He’s the most important gay activist that you’ve never heard of. 165 years ago, German lawyer Karl Heinrich Ulrichs became the first person to come out. He would go on to identify LGBTQI people as a class of people for the very first time, to publicly campaign for our rights, and to insist we were “born this way.”

His story is largely unknown in the English speaking world, though we still live with his legacy every single day, Andrew M Potts reports.

In 1854, Karl Heinrich Ulrichs confessed his same-sex attraction to his brother in-law.

The subject of conversation was quickly changed but Ulrichs was undaunted. It was a small action that would have momentous consequences that would ripple through time.

In doing so he had made history, identifying himself as a naturally same-sex attracted person. Not just someone who engaged in a behaviour or a vice or a sin, but as someone with an identity.

By 1862, he was out to his whole family, discussing his theories about sexual orientation and gender identity in group letters to his relatives.

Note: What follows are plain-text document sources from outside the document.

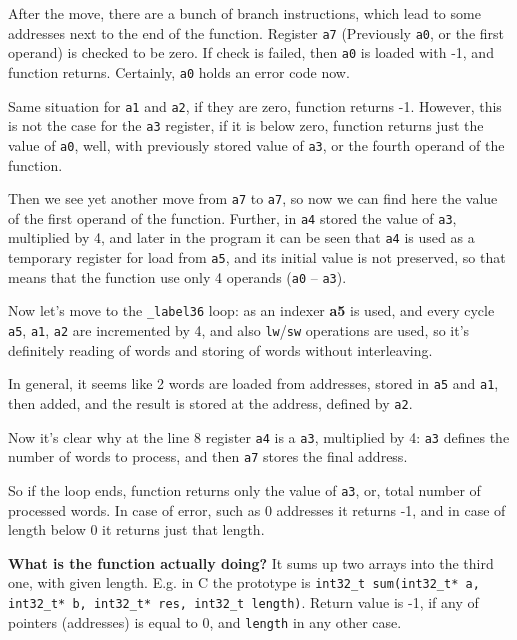 \documentclass[a4paper]{article}
\begin{document}
After the move, there are a bunch of branch instructions, which lead to some addresses next to the end of the function. Register \texttt{a7} (Previously \texttt{a0}, or the first operand) is checked to be zero. If check is failed, then \texttt{a0} is loaded with -1, and function returns. Certainly, \texttt{a0} holds an error code now.

Same situation for \texttt{a1} and \texttt{a2}, if they are zero, function returns -1.
However, this is not the case for the \texttt{a3} register, if it is below zero, function returns just the value of \texttt{a0}, well, with previously stored value of \texttt{a3}, or the fourth operand of the function.

Then we see yet another move from \texttt{a7} to \texttt{a7}, so now we can find here the value of the first operand of the function.
Further, in \texttt{a4} stored the value of \texttt{a3}, multiplied by 4, and later in the program it can be seen that \texttt{a4} is used as a temporary register for load from \texttt{a5}, and its initial value is not preserved, so that means that the function use only 4 operands (\texttt{a0} -- \texttt{a3}).

Now let's move to the \texttt{\_label36} loop: as an indexer \textbf{a5} is used, and every cycle \texttt{a5}, \texttt{a1}, \texttt{a2} are incremented by 4, and also \texttt{lw}/\texttt{sw} operations are used, so it's definitely reading of words and storing of words without interleaving.

In general, it seems like 2 words are loaded from addresses, stored in \texttt{a5} and \texttt{a1}, then added, and the result is stored at the address, defined by \texttt{a2}.

Now it's clear why at the line 8 register \texttt{a4} is a \texttt{a3}, multiplied by 4: \texttt{a3} defines the number of words to process, and then \texttt{a7} stores the final address.

So if the loop ends, function returns only the value of \texttt{a3}, or, total number of processed words. In case of error, such as 0 addresses it returns -1, and in case of length below 0 it returns just that length.

\textbf{What is the function actually doing?} It sums up two arrays into the third one, with given length. E.g. in C the prototype is \texttt{int32\_t sum(int32\_t* a, int32\_t* b, int32\_t* res, int32\_t length)}. Return value is -1, if any of pointers (addresses) is equal to 0, and \texttt{length} in any other case.
\end{document}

Despite their religiosity, they were open minded and did not reject him, with one uncle even writing back to encourage his inquiries in this area.

That same year he began self-publishing his ideas in a series of pamphlets, at first under the pseudonym Numa Numantis, having given up on trying to have his ideas published in the German press.

Over nearly two decades of activism, Ulrichs would identify all of the fundamental rights and issues that we still fight for around the world today – the right to marry, the right to form a family, to have sex lives, to live in our gender identity, and the right to find accommodation and work without discrimination, and to be free from violence.

He would even touch on intersex issues, as he found them compelling evidence for the variety and inborn-ness of sexual and gender diversity among natural human beings.

He began his quest from a point of comical naivety, knowing no other gay men. But by examining his own feelings and speaking to others he would eventually develop theories about sexuality and gender identity that still resonate today.

NOT LIKE OTHER BOYS

Ulrichs was born to a middle class family in Hanover on August 28 of 1825.

An effeminate child, he was not into roughhousing and was bullied at school, and his mother would often sigh, “Oh Karl, you are not like other boys!”

At age nine, he recorded his first infatuation with a boy two or three years his senior, Eduard d’H.

Ulrichs convinced Eduard to come to his tenth birthday party but his architect father fell into a pit while surveying a building, and died four days before his birthday so the party was cancelled.

The family moved to Burgdorf the following year, where Karl’s grandfather was the local church superintendent, but Eduard wrote him a going away letter that he treasured for many years after.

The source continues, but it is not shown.